After the first week of the NBA Playoffs, the Lakers and the Bucks are out and a couple more teams are on their way. As the drama unfolds, there clearly are teams that were prepared to stick around. And as the pressure increases, communication takes center stage. It’s not just about who has the most talent or the healthiest players or who has put in the most Hard Work – although these have an effect – but communication within a team is essential. It may be during that critical timeout, or on an off day before an elimination game, or it may be the driving theme created in the off-season. The terrific book by Chip & Dan Heath, Made To Stick: Why Some Ideas Survive and Others Die gives a good explanation for each of us of how to create messages that connect. It’s not just for marketing and advertising – it’s helpful for coaches, leaders, parents, and anyone who wants to encourage and inspire others!

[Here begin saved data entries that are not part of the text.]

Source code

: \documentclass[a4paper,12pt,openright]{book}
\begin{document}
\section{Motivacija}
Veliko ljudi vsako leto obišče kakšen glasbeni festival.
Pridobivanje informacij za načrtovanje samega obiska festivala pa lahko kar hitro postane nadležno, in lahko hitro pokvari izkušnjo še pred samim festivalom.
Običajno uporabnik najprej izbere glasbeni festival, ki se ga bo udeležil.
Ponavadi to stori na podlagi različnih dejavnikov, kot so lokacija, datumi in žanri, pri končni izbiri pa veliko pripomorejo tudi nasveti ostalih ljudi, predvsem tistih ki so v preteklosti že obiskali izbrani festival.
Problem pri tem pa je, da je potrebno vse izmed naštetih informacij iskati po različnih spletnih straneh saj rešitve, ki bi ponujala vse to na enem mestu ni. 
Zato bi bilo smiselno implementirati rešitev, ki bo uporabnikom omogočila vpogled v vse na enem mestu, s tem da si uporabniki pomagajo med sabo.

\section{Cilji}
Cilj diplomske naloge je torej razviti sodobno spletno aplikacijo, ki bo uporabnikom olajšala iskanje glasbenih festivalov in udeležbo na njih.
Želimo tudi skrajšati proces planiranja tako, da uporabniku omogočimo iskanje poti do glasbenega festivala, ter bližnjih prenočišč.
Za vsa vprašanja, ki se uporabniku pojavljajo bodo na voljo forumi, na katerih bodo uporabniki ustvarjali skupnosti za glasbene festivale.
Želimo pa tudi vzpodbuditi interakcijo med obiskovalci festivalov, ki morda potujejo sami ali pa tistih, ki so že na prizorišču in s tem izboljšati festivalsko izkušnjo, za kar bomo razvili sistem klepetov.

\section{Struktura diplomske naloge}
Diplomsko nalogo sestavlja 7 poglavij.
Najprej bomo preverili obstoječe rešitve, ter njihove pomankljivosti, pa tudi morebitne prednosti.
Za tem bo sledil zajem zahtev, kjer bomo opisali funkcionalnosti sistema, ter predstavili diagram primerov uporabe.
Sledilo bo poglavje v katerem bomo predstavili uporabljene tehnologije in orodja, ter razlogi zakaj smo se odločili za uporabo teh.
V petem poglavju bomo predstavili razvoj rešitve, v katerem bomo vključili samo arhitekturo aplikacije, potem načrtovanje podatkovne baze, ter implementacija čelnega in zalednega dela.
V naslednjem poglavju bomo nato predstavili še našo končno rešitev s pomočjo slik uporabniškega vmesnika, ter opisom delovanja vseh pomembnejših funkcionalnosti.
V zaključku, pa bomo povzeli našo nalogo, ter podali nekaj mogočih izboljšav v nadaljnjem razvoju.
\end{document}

BASKETBALL – Sticking Under Pressure
For decades, coaches have followed the KISS formula for communicating with players – Keep It Simple, Stupid – and for the most part it’s a helpful reminder, especially during a close game. The Heath brothers have uncovered ideas about moving beyond just keeping it simple to making the message stick. Their formula is summed up in six principles (SUCCESs – the extra “s” is silent!): Simplicity, Unexpectedness, Concreteness, Credibility, Emotion, and Stories. The more of these factors you can use, the stronger and more impactful your message can be. Failing to use any of them, usually dooms the effectiveness of your message (See my Made To Stick Book Notes for more detail).
For coaches this is some great insight for making messages stick – especially long-term ideas like offensive and defensive philosophy, motivation, off-the-court expectations, and off-season conditioning. As you implement these principles, the Heaths also advise dealing with the “Curse of Knowledge.” Too often, when you know something yourself, it can be difficult to relate the idea to a player who has little experience with the idea. It’s one reason why many accomplished players have a difficult time becoming effective coaches. That “curse” can also lead to losing the core of a message. It’s common for coaches to use complex terms and explanations that only lead to a paralysis of thinking that confuses the core of their message. That’s one I’m working on! As the playoffs continue, watch the close-up views of huddles, the post-game interviews, and the discussion between games. We’ll see which coaches and teams know how to make their messages stick.
LIFE – Are your messages falling on deaf ears?
How often do you feel like your message is not getting through? Why do ideas like “Where’s the Beef?” “It’s the economy, stupid!” and The Jared Diet at Subway stick for so long while a parent’s request for a child to help with chores is forgotten in a nano-second? Let’s face it. There are so many messages and ideas bombarding us in our world today that it’s essential to learn how to make your messages stick. Whether it’s building trust in a relationship, establishing guidelines for your children, selling yourself for a new job or promotion, or sharing your faith, each of us can improve our communication skills.
FAITH – The Parables of Jesus
As I read the ideas from the Heath brothers, I was instantly drawn to take a closer look at the top communicator of all time, Jesus. Afterall, His message and His ideas are remembered throughout humanity, even by non-believers! Jesus used short, simple stories called parables to communicate complex ideas and boy, do they stick! He used familiar concepts and terms, but often stirred emotions and inspired action with His credibility and concreteness (see Matthew 13:1-23 for one of His best, The Sower, and an explanation of why He used parables).
Jesus set the example for communication that each of us would be wise to follow in our daily activities, but more importantly as we fulfill the call that each of us has to spread the Gospel message. As our country and our world increasingly present ideas and worldviews that conflict with the Christian faith, we need to make that message stick. I believe it’s an important skill for each of us to master. We are called “to go out into the world and make disciples of all men” – that includes atheists, Muslims, and many others, so your message better stick!